Vertical Cloud expansion is the new flavor of Oracle’s acquisition spree this year. On April 28, Oracle announced its plans to acquire cloud-based contract and payment management solutions company Textura for $632 million or $26 per share. Textura’s cloud services process $3.4 billion in payments for over 6,000 projects each month.

Within a week, on May 2, Oracle announced that it plans to buy Opower (NYSE: OPWR), a leading provider of customer engagement and energy efficiency cloud services to utilities like Exelon and National Grid. Oracle will be paying $10.30 per share in cash, amounting to $532 million. Arlington, Virginia-based Opower recently laid off 7.5% of its global workforce after a fourth quarter loss of $13.6 million.

Oracle’s vertical cloud expansion opens up the possibility of more such deals. Stifel analyst Brad Reback notes that SaaS players such as Castlight, Demandware, ChannelAdvisor, Paycom, Paylocity and Splunk are on their radar.
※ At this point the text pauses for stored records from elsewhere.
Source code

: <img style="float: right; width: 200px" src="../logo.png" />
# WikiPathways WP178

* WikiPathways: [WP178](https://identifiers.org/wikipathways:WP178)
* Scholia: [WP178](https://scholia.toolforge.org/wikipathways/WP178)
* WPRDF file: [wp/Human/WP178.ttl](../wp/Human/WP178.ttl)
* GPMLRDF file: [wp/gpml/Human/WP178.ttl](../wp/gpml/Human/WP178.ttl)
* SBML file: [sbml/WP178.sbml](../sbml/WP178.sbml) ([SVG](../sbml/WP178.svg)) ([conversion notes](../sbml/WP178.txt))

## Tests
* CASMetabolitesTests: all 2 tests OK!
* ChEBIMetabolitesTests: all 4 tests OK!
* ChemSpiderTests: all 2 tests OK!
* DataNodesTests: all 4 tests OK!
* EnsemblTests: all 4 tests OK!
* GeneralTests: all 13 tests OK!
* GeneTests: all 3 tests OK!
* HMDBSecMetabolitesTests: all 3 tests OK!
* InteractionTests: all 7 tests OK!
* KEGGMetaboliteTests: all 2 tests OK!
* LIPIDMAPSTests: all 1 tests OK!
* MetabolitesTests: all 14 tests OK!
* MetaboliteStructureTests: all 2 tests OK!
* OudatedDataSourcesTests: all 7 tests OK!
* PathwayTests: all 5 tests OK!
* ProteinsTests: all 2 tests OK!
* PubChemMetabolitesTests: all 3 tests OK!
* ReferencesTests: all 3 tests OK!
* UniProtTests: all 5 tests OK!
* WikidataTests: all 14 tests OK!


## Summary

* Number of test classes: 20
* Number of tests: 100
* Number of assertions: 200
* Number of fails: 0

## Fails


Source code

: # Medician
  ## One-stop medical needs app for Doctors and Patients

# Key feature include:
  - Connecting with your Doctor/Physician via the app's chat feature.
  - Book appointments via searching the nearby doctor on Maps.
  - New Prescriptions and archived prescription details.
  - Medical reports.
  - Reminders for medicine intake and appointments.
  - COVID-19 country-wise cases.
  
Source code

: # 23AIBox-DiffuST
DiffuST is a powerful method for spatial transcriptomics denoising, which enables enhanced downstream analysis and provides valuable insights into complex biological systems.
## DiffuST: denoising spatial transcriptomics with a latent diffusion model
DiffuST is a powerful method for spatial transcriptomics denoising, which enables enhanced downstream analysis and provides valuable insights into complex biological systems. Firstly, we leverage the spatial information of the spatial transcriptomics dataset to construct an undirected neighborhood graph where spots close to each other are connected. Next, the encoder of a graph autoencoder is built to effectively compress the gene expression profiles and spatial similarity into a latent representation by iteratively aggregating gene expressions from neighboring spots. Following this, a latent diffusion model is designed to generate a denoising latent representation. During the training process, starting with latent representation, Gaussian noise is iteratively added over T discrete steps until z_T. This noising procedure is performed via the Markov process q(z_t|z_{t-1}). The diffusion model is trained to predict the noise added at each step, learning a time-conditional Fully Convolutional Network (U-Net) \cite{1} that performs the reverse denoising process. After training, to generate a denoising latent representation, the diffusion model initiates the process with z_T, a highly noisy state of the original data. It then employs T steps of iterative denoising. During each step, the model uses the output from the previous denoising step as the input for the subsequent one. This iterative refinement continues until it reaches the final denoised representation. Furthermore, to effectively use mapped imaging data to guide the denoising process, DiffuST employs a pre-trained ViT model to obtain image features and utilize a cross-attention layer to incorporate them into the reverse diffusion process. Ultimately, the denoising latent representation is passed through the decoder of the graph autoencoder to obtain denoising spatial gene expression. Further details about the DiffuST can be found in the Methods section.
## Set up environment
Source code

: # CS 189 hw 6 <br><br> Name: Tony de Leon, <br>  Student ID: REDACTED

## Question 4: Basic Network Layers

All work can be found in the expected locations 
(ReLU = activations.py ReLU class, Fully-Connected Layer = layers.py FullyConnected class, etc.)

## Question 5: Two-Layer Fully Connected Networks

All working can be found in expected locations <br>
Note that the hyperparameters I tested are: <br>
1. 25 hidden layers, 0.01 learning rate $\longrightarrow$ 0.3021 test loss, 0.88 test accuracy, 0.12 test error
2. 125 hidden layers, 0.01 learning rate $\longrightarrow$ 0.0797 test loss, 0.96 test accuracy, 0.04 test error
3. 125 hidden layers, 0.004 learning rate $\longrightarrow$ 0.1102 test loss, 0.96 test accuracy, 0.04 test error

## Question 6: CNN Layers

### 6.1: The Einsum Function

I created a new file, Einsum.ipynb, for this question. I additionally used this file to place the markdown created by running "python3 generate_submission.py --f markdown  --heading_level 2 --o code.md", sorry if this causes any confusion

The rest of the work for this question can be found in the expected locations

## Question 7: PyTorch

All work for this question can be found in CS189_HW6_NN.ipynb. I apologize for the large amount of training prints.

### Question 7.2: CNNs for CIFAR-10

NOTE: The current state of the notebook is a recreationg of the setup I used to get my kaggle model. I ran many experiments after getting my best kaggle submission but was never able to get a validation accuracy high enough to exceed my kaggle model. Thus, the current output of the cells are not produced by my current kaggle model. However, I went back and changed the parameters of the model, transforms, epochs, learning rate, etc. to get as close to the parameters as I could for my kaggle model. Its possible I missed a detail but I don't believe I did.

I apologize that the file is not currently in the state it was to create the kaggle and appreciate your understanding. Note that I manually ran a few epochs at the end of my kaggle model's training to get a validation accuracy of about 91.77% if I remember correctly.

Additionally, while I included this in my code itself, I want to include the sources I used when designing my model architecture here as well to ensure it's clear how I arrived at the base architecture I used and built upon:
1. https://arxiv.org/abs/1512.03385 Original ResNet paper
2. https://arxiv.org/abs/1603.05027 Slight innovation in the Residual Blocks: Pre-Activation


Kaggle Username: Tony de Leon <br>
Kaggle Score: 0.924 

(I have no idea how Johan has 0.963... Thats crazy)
On the MarTech side, Oracle has made quite a few acquisitions in the recent past including web tracking company AddThis, marketing cloud company Maxymiser, data broker company DataLogix, data management platform BlueKai, Eloqua, and Responsys. Marketo (NASDAQ: MKTO), which is apparently exploring a potential sale, would be an interesting prospect for Oracle. Marketo has around 4,500 customers including big names like Best Buy, Citibank, Coca-Cola, Ford, Microsoft, and Pfizer. Its annual revenue increased 40% to $210 million in 2015. Its stock is trading at $26.86 at a market cap of $1.2 billion. Another possibility is ON24 that I have recommended for Marketo to acquire in the past.

Oracle’s Financials

Oracle’s third quarter revenues were down 3% over the year to $9 billion, missing the analyst revenue estimate of $9.12 billion. Net income fell 14% to $2.1 billion or $0.50 per share. Non GAAP EPS was $0.64, ahead of the market’s projected earnings of $0.62 per share. Oracle also declared a quarterly cash dividend of $0.15 per share of outstanding common stock.

By segment, although total cloud revenues were up 40% to $735 million, they accounted for just 8% of total revenues. Within cloud revenues, Cloud SaaS and PaaS revenues were up 57% to $583 million and Cloud IaaS revenues were down 2% to $152 million. Total On-Premise Software revenues were $6.4 billion, down 4%. Total Hardware Revenues were $1.1 billion, down 13%. Total Services Revenues were down 7% to $793 million.

For the fourth quarter, Oracle expects revenue to range from negative 2% to a positive 1% and non GAAP EPS between $0.82 and $0.84. Analysts were expecting EPS of $0.82.

Its stock is currently trading at $38.84 with a market cap of $161.18 billion. It hit a 52-week low of $33.13 in January this year and a 52-week high of $45.24 in June last year.